La mili nos robaba un tiempo irrecuperable y de forma instintiva intentamos recobrar algo en esa búsqueda  o encuentro fortuito de nuevas realidades: empezaron a sonarnos nombres de directores de cine, de compositores de música clásica, de poetas y novelistas de esos que jamás mencionaban las historias de la literatura oficiales, de revistas de pensamiento... Fue Miguel quien descubrió en la Biblioteca de Oficiales un ejemplar de Últimas tardes con Teresa. Nos lo fuimos leyendo los que, además de alfabetizar a los soldados, ordenábamos aquella inmensa sala llena de nombres y títulos dedicados a tergiversar la realidad y la historia españolas, como convenía a la concepción militar de entonces.

                     
                         Fotografía: Mari Carmen Mesa



Miguel Cobo fue, durante unos meses, el buen amigo, tan semejante a mí, con el que descubrir buena parte de los elementos de mi educación ética y estética. También la magia de una ciudad tan hermosa como Córdoba. Su carácter afable, su sensibilidad y su inteligencia eran un eficaz antídoto contra la garrulería imperante, una vacuna contra la estolidez de aquel entorno.

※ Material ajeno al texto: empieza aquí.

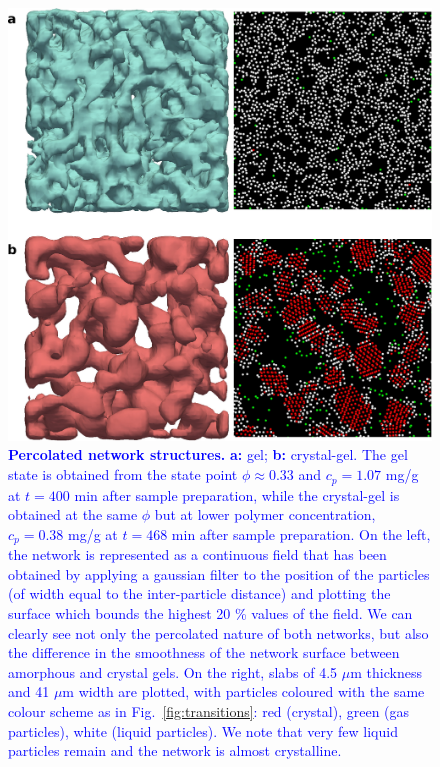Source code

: \documentclass[preprint,amsmath,amssymb,superscriptaddress]{revtex4-1}
\begin{document}
\clearpage

\begin{figure}[!t]
 \centering
 \includegraphics[width=12cm]{fig2}
\caption{\textcolor{blue}{{\bf Percolated network structures.} {\bf a:} gel; {\bf b:} crystal-gel. The gel state is obtained from the state
point $\phi\approx 0.33$ and $c_p=1.07$ mg/g at $t=400$ min after sample preparation, while the crystal-gel is obtained at the same $\phi$ but
at lower polymer concentration, $c_p=0.38$ mg/g at $t=468$ min after sample preparation. On the left, the network is represented as a continuous field that has
been obtained by applying a gaussian filter to the position of the particles (of width equal to the inter-particle distance) and
plotting the surface which bounds the highest 20 \% values of the field. We can clearly see not only the percolated nature of both networks, 
but also the difference in the smoothness of the network surface between amorphous and crystal gels. 
On the right, slabs of 4.5 $\mu$m thickness and 41 $\mu$m width are plotted,
with particles coloured with the same colour scheme as in Fig.~\ref{fig:transitions}: red (crystal), green (gas particles), white (liquid particles). 
We note that very few liquid particles remain and the network is almost crystalline. 
}} 
\label{fig:network}
\end{figure}

\clearpage
\end{document}
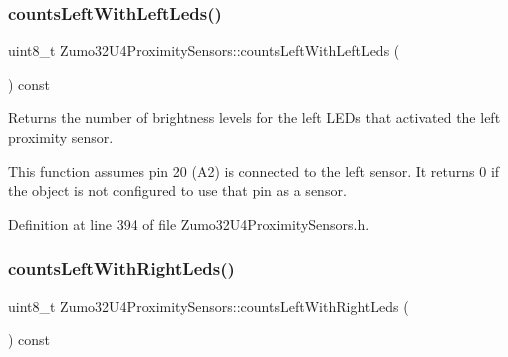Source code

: \mbox{\label{class_zumo32_u4_proximity_sensors_adb60bbaa2fffc19cfe783bf5a2ff4161}} 
\subsubsection{\texorpdfstring{counts\+Left\+With\+Left\+Leds()}{countsLeftWithLeftLeds()}}
{\footnotesize\ttfamily uint8\+\_\+t Zumo32\+U4\+Proximity\+Sensors\+::counts\+Left\+With\+Left\+Leds (\begin{DoxyParamCaption}{ }\end{DoxyParamCaption}) const\hspace{0.3cm}{\ttfamily [inline]}}



Returns the number of brightness levels for the left L\+E\+Ds that activated the left proximity sensor. 

This function assumes pin 20 (A2) is connected to the left sensor. It returns 0 if the object is not configured to use that pin as a sensor. 

Definition at line 394 of file Zumo32\+U4\+Proximity\+Sensors.\+h.

\mbox{\label{class_zumo32_u4_proximity_sensors_aaa0bcd5ab03cc2b7c26710cccc9114de}} 
\subsubsection{\texorpdfstring{counts\+Left\+With\+Right\+Leds()}{countsLeftWithRightLeds()}}
{\footnotesize\ttfamily uint8\+\_\+t Zumo32\+U4\+Proximity\+Sensors\+::counts\+Left\+With\+Right\+Leds (\begin{DoxyParamCaption}{ }\end{DoxyParamCaption}) const\hspace{0.3cm}{\ttfamily [inline]}}



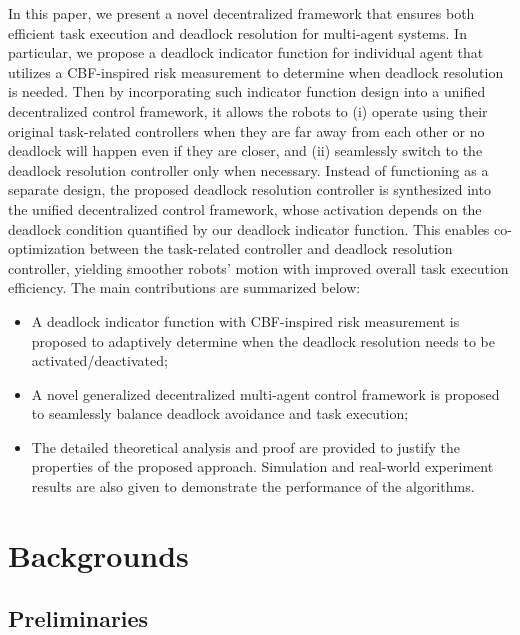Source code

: \documentclass[letterpaper, 10 pt, conference]{ieeeconf}
\theoremstyle{plain}
\begin{document}
In this paper, we present a novel decentralized framework that ensures both efficient task execution and deadlock resolution for multi-agent systems. In particular, we propose a deadlock indicator function for individual agent that utilizes a
CBF-inspired risk measurement to determine when deadlock resolution is needed. Then by incorporating such indicator function design into a unified decentralized control framework, it allows the robots to (i) operate using their original task-related controllers when they are far away from each other or no deadlock will happen even if they are closer, and (ii) seamlessly switch to the deadlock resolution controller only when necessary.
Instead of functioning as a separate design, the proposed deadlock resolution controller is synthesized into the unified decentralized control framework, whose activation depends on the deadlock condition quantified by our deadlock indicator function. This enables co-optimization between the task-related controller and deadlock resolution controller, yielding smoother robots' motion with improved overall task execution efficiency.
The main contributions are summarized below:
\begin{itemize}
    \item A deadlock indicator function with CBF-inspired risk measurement is proposed to adaptively determine when the deadlock resolution needs to be activated/deactivated;
    \item A novel generalized decentralized multi-agent control framework is proposed to
    seamlessly balance deadlock avoidance and task execution;
    \item The detailed theoretical analysis and proof are provided to justify the properties of the proposed approach.
    Simulation and real-world experiment results are also given to demonstrate the performance of the algorithms.
\end{itemize}


\section{Backgrounds}
\subsection{Preliminaries}
\end{document}
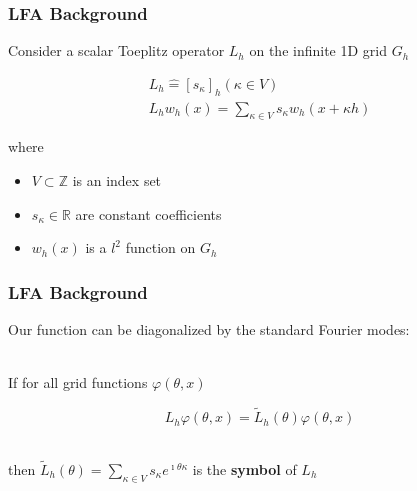 \documentclass{beamer}
\begin{document}
\begin{frame}
\begin{center}
\frametitle{LFA Background}

Consider a scalar Toeplitz operator $L_h$ on the infinite 1D grid $G_h$

\begin{equation}
\begin{gathered}
L_h \mathrel{\hat{=}} \left[ s_\kappa \right]_h \left( \kappa \in V \right)\\
L_h w_h \left( x \right) = \sum_{\kappa \in V} s_\kappa w_h \left( x + \kappa h \right)
\end{gathered}
\end{equation}

\begin{flushleft}
where
\end{flushleft}

\begin{itemize}

\item $V \subset \mathbb{Z}$ is an index set

\item $s_\kappa \in \mathbb{R}$ are constant coefficients

\item $w_h \left( x \right)$ is a $l^2$ function on $G_h$

\end{itemize}

\end{center}
\end{frame}


\begin{frame}
\begin{center}
\frametitle{LFA Background}

Our function can be diagonalized by the standard Fourier modes:

~\\

If for all grid functions $\varphi \left( \theta, x \right)$

\begin{equation}
L_h \varphi \left( \theta, x \right) = \tilde{L}_h \left( \theta \right) \varphi \left( \theta, x \right)
\end{equation}

~\\

then $\tilde{L}_h \left( \theta \right) = \sum_{\kappa \in V} s_\kappa e^{\imath \theta \kappa}$ is the {\bf symbol} of $L_h$\\

\end{center}
\end{frame}
\end{document}
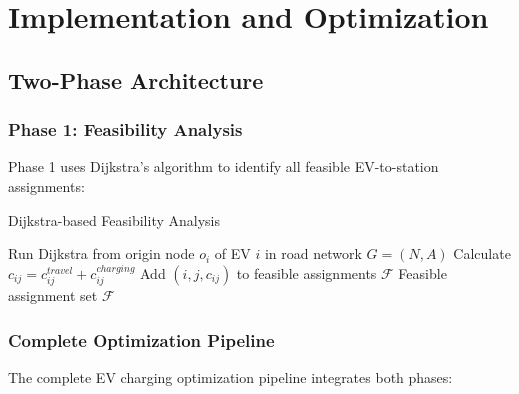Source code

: \documentclass[12pt,a4paper]{article}
\begin{document}
\section{Implementation and Optimization}

\subsection{Two-Phase Architecture}

\subsubsection{Phase 1: Feasibility Analysis}

Phase 1 uses Dijkstra's algorithm to identify all feasible EV-to-station assignments:

\begin{algorithm}[H]
\caption{Dijkstra-based Feasibility Analysis}
\begin{algorithmic}[1]
    \STATE Run Dijkstra from origin node $o_i$ of EV $i$ in road network $G = (N, A)$
            \STATE Calculate $c_{ij} = c_{ij}^{travel} + c_{ij}^{charging}$
            \STATE Add $(i, j, c_{ij})$ to feasible assignments $\mathcal{F}$
        \ENDIF
    \ENDFOR
\ENDFOR
\RETURN Feasible assignment set $\mathcal{F}$
\end{algorithmic}
\end{algorithm}

\subsubsection{Complete Optimization Pipeline}

The complete EV charging optimization pipeline integrates both phases:
\end{document}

Sólo muy tardíamente me descubrió su poesía. Usaba, lo recuerdo, cuartillas de un papel magnífico, rugoso, muy adecuado para escribir con pluma estilográfica. Él lo hacía con una letra envidiable para mi torpeza manual, con una pulcritud admirable. Pero sobre todo, me impresionaba la calidad de su poesía, su capacidad versificadora y la profundidad de sus poemas. Lo consideraba poseedor de mil claves de una sensibilidad poética que yo ni siquiera intentaba imitar, sabedor de mi incapacidad.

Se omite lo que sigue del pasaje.